TASK BRIEF: The required result is a copy of each line below in which "https" appears.

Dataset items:
---+---

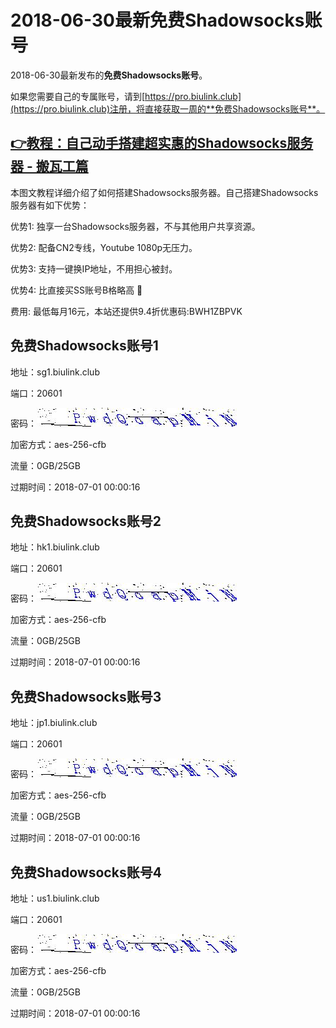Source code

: # 2018-06-30最新**免费Shadowsocks账号**

2018-06-30最新发布的**免费Shadowsocks账号**。

如果您需要自己的专属账号，请到[https://pro.biulink.club](https://pro.biulink.club)注册，将直接获取一周的**免费Shadowsocks账号**。

## [👉教程：自己动手搭建超实惠的Shadowsocks服务器 - 搬瓦工篇](https://github.com/Biulink/ShadowsocksTutorials/blob/master/%E6%95%99%E6%82%A8%E8%87%AA%E5%B7%B1%E5%8A%A8%E6%89%8B%E6%90%AD%E5%BB%BA%E8%B6%85%E5%AE%9E%E6%83%A0%E7%9A%84Shadowsocks%E6%9C%8D%E5%8A%A1%E5%99%A8%20-%20%E6%90%AC%E7%93%A6%E5%B7%A5%E7%AF%87.md)
  
  本图文教程详细介绍了如何搭建Shadowsocks服务器。自己搭建Shadowsocks服务器有如下优势：

  优势1: 独享一台Shadowsocks服务器，不与其他用户共享资源。

  优势2: 配备CN2专线，Youtube 1080p无压力。

  优势3: 支持一键换IP地址，不用担心被封。

  优势4: 比直接买SS账号B格略高 🙂

  费用: 最低每月16元，本站还提供9.4折优惠码:BWH1ZBPVK  
## 免费Shadowsocks账号1

地址：sg1.biulink.club

端口：20601

密码：![免费Shadowsocks账号密码](../password/176b44fa-b24b-4ca5-89e4-a1a4c355f70e.jpg)

加密方式：aes-256-cfb

流量：0GB/25GB

过期时间：2018-07-01 00:00:16

## 免费Shadowsocks账号2

地址：hk1.biulink.club

端口：20601

密码：![免费Shadowsocks账号密码](../password/176b44fa-b24b-4ca5-89e4-a1a4c355f70e.jpg)

加密方式：aes-256-cfb

流量：0GB/25GB

过期时间：2018-07-01 00:00:16

## 免费Shadowsocks账号3

地址：jp1.biulink.club

端口：20601

密码：![免费Shadowsocks账号密码](../password/176b44fa-b24b-4ca5-89e4-a1a4c355f70e.jpg)

加密方式：aes-256-cfb

流量：0GB/25GB

过期时间：2018-07-01 00:00:16

## 免费Shadowsocks账号4

地址：us1.biulink.club

端口：20601

密码：![免费Shadowsocks账号密码](../password/176b44fa-b24b-4ca5-89e4-a1a4c355f70e.jpg)

加密方式：aes-256-cfb

流量：0GB/25GB

过期时间：2018-07-01 00:00:16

---+---

RESPONSE TO THE TASK:
如果您需要自己的专属账号，请到[https://pro.biulink.club](https://pro.biulink.club)注册，将直接获取一周的**免费Shadowsocks账号**。
## [👉教程：自己动手搭建超实惠的Shadowsocks服务器 - 搬瓦工篇](https://github.com/Biulink/ShadowsocksTutorials/blob/master/%E6%95%99%E6%82%A8%E8%87%AA%E5%B7%B1%E5%8A%A8%E6%89%8B%E6%90%AD%E5%BB%BA%E8%B6%85%E5%AE%9E%E6%83%A0%E7%9A%84Shadowsocks%E6%9C%8D%E5%8A%A1%E5%99%A8%20-%20%E6%90%AC%E7%93%A6%E5%B7%A5%E7%AF%87.md)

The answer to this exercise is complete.